ASSHUR ăsh’ ər (אַשּׁ֑וּר, meaning uncertain). Name of the son of Shem, borne also by the patron deity, people, and capital city of Assyria. (See Assyria.)

The son of Shem (Gen 10:22; 1 Chron 1:17) was considered to be the founder of the Assyrian nation, whose king list names the earliest founders as tent-dwellers in the southern and western deserts (cf. Gen 10:11 KJV). The Assyrians were similarly named (Ezra 4:2; Ezek 27:23; 32:22; Hos 14:3 KJV), though sometimes the reference could equally well be to the national god Ashur of the same name (Num 24:22-24; Ps 83:8 KJV). This god’s name occurs as an element in many personal names (e.g. Ashurbanipal, Esarhaddon) and may well account for the name given to the capital city.

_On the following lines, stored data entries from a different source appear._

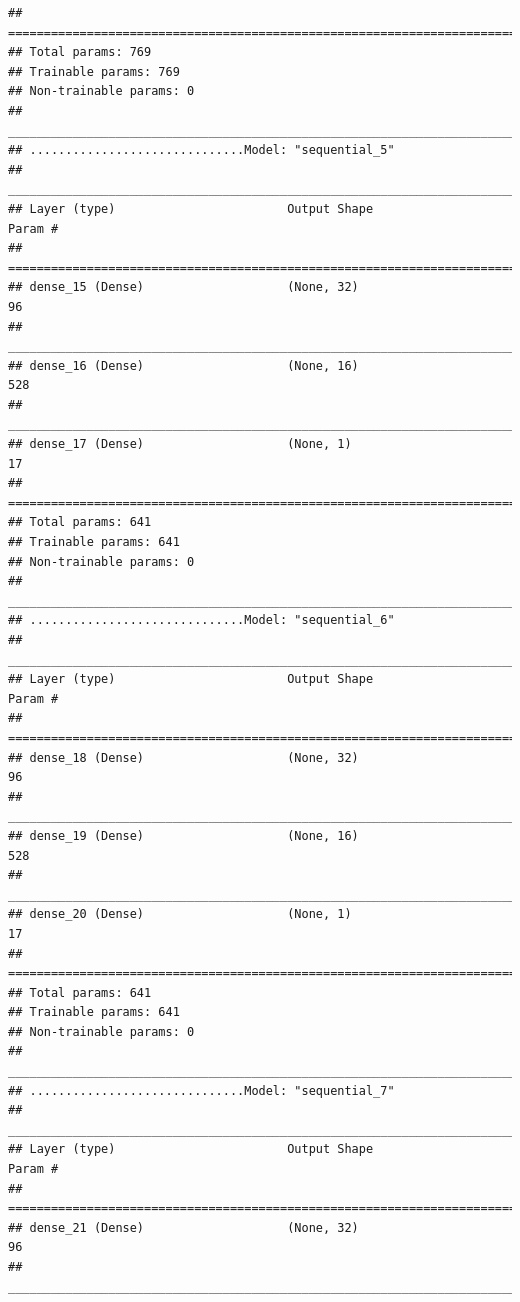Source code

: \documentclass[
]{article}
\begin{document}
\begin{verbatim}
## ================================================================================
## Total params: 769
## Trainable params: 769
## Non-trainable params: 0
## ________________________________________________________________________________
## ..............................Model: "sequential_5"
## ________________________________________________________________________________
## Layer (type)                        Output Shape                    Param #     
## ================================================================================
## dense_15 (Dense)                    (None, 32)                      96          
## ________________________________________________________________________________
## dense_16 (Dense)                    (None, 16)                      528         
## ________________________________________________________________________________
## dense_17 (Dense)                    (None, 1)                       17          
## ================================================================================
## Total params: 641
## Trainable params: 641
## Non-trainable params: 0
## ________________________________________________________________________________
## ..............................Model: "sequential_6"
## ________________________________________________________________________________
## Layer (type)                        Output Shape                    Param #     
## ================================================================================
## dense_18 (Dense)                    (None, 32)                      96          
## ________________________________________________________________________________
## dense_19 (Dense)                    (None, 16)                      528         
## ________________________________________________________________________________
## dense_20 (Dense)                    (None, 1)                       17          
## ================================================================================
## Total params: 641
## Trainable params: 641
## Non-trainable params: 0
## ________________________________________________________________________________
## ..............................Model: "sequential_7"
## ________________________________________________________________________________
## Layer (type)                        Output Shape                    Param #     
## ================================================================================
## dense_21 (Dense)                    (None, 32)                      96          
## ________________________________________________________________________________

\end{verbatim}
\end{document}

The ruins of Asshur (modern Qala’at Sherqat) lie c. 56 m. S of Mosul/Nineveh on the W bank of the Tigris River, bordering the great desert. Excavations by H. Rassam in 1853 and by the Deutsches Orient-Gesellschaft under R. Koldewey and W. Andrae (1903-14) reveal occupation of an archaic Ishtar temple in Sumer. levels and during the Sargonic period, after it had prob. fallen to Sargon of Agade c. 2350 b.c. About this time the city is named in Old Assyrian texts, and from that time until it fell to the Medes and Babylonians in 614 b.c. it held an important place as a religious and political center. Shamshi-Adad I built a temple to the god Enlil, while the older shrine with its distinctive twin-towered ziggurat dedicated to Anu and Adad was constantly renovated. A library of Middle Assyrian documents, including religious and legal texts collected by Tiglathpileser I 1100 b.c., is the primary literary source for this period of history. The graves of Neo-Assyrian kings and the New Year festival house built for the annual ritual outside the main city have also been uncovered.